Parkersburg News and Sentinel

Letters to the editor 

May 22, 2021

Aaron Dunbar

I was quite interested to read “Honest environmental talks,” Christina Myer’s May 15 column in the News and Sentinel.

Myer’s piece deals with the subject of rare earth metals used in various sources of renewable energy, and the potential hazard of “trading one kind of destructive extraction industry for another.”

Broadly speaking, I do agree with Myer’s point that there are no easy answers to the challenges we face. Lithium, a key ingredient in the manufacture of electric car batteries, for instance, can be so environmentally destructive that it’s sometimes referred to as “white oil,” and is frequently mined in hellish conditions through what can only be described as slave labor.

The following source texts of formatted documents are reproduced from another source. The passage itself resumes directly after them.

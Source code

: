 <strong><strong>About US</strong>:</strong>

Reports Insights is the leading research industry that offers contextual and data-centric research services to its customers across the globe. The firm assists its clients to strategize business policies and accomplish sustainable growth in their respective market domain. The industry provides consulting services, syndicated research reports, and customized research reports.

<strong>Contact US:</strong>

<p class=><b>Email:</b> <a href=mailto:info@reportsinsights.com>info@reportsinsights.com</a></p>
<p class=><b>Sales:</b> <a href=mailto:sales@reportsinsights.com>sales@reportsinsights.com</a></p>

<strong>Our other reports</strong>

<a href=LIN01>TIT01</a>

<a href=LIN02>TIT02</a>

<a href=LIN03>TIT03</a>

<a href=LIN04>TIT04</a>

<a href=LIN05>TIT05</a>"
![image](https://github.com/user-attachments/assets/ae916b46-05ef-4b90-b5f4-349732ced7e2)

On the other hand, electric vehicles still remain cleaner than their gasoline-powered alternatives overall, and even as I write this there is serious research being conducted into powering EV’s without the use of any rare earth metals whatsoever.

In her column, Myer calls for a “more honest, more difficult discussion” about climate change. And I respect that. What, then, might such a discussion look like?

For starters, it must begin with a few very basic, incontrovertible facts: climate change is real, it’s driven by fossil fuel extraction, and it will cause civilization as we know it to collapse should we fail to transition away from fossil fuels at whiplash-inducing speeds.

From here, as I see it, there are four fundamental paths we can choose to take:

1. Do nothing, continue burning fossil fuels, and allow civilization to collapse.

2. Trade one form of exploitation for another, and preserve the Global North and capitalist extremism by plundering the Global South as we have been, in order to maintain our affluent lifestyles.

3. Find a way of transitioning to renewable energy that ensures materials are ethically and sustainably sourced, at the pace and scale necessary to avert catastrophic, runaway warming.

And 4., probably the most radical option of all to most readers: accept Kenneth Goulding’s sentiment that “Anyone who believes that exponential growth can go on forever in a finite world is either a madman or an economist,” and embrace the reduction and degrowth of Global North economies.

We can choose to like it or not, but this is the hand we’ve been dealt, thanks in overwhelming part to the misinformation and delay tactics of the fossil fuel industry.

I wholeheartedly back Ms. Myer’s call for engaging in difficult conversations about climate change. The bigger issue, to me, is whether or not we’re mature enough as a society to accept the difficult answers we’re likely to be presented with.